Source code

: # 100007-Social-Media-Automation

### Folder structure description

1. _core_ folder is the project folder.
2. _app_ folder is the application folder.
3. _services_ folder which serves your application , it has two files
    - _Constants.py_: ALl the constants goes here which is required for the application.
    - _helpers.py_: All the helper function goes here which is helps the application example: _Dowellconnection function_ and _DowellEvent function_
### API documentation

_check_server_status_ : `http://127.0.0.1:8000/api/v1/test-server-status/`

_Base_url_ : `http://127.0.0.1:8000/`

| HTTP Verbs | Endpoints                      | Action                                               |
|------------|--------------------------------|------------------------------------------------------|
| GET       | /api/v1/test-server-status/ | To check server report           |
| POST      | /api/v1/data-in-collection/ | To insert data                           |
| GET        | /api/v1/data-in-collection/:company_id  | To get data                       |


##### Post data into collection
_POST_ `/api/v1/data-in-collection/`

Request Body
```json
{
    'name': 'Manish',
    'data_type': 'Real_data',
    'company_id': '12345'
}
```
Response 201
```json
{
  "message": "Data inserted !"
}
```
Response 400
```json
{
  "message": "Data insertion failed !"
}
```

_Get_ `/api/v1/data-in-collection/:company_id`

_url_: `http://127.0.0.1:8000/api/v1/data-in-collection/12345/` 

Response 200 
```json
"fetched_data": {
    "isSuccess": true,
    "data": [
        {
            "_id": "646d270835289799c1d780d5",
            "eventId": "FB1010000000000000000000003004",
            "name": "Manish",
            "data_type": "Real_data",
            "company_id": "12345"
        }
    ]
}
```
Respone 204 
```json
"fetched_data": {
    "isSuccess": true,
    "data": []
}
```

> _WORK ORDER_: Write out each entry again, word for word.

> _EXERCISE ANSWER_:
Source code

: # 100007-Social-Media-Automation

### Folder structure description

1. _core_ folder is the project folder.
2. _app_ folder is the application folder.
3. _services_ folder which serves your application , it has two files
    - _Constants.py_: ALl the constants goes here which is required for the application.
    - _helpers.py_: All the helper function goes here which is helps the application example: _Dowellconnection function_ and _DowellEvent function_
### API documentation

_check_server_status_ : `http://127.0.0.1:8000/api/v1/test-server-status/`

_Base_url_ : `http://127.0.0.1:8000/`

| HTTP Verbs | Endpoints                      | Action                                               |
|------------|--------------------------------|------------------------------------------------------|
| GET       | /api/v1/test-server-status/ | To check server report           |
| POST      | /api/v1/data-in-collection/ | To insert data                           |
| GET        | /api/v1/data-in-collection/:company_id  | To get data                       |


##### Post data into collection
_POST_ `/api/v1/data-in-collection/`

Request Body
```json
{
    'name': 'Manish',
    'data_type': 'Real_data',
    'company_id': '12345'
}
```
Response 201
```json
{
  "message": "Data inserted !"
}
```
Response 400
```json
{
  "message": "Data insertion failed !"
}
```

_Get_ `/api/v1/data-in-collection/:company_id`

_url_: `http://127.0.0.1:8000/api/v1/data-in-collection/12345/` 

Response 200 
```json
"fetched_data": {
    "isSuccess": true,
    "data": [
        {
            "_id": "646d270835289799c1d780d5",
            "eventId": "FB1010000000000000000000003004",
            "name": "Manish",
            "data_type": "Real_data",
            "company_id": "12345"
        }
    ]
}
```
Respone 204 
```json
"fetched_data": {
    "isSuccess": true,
    "data": []
}
```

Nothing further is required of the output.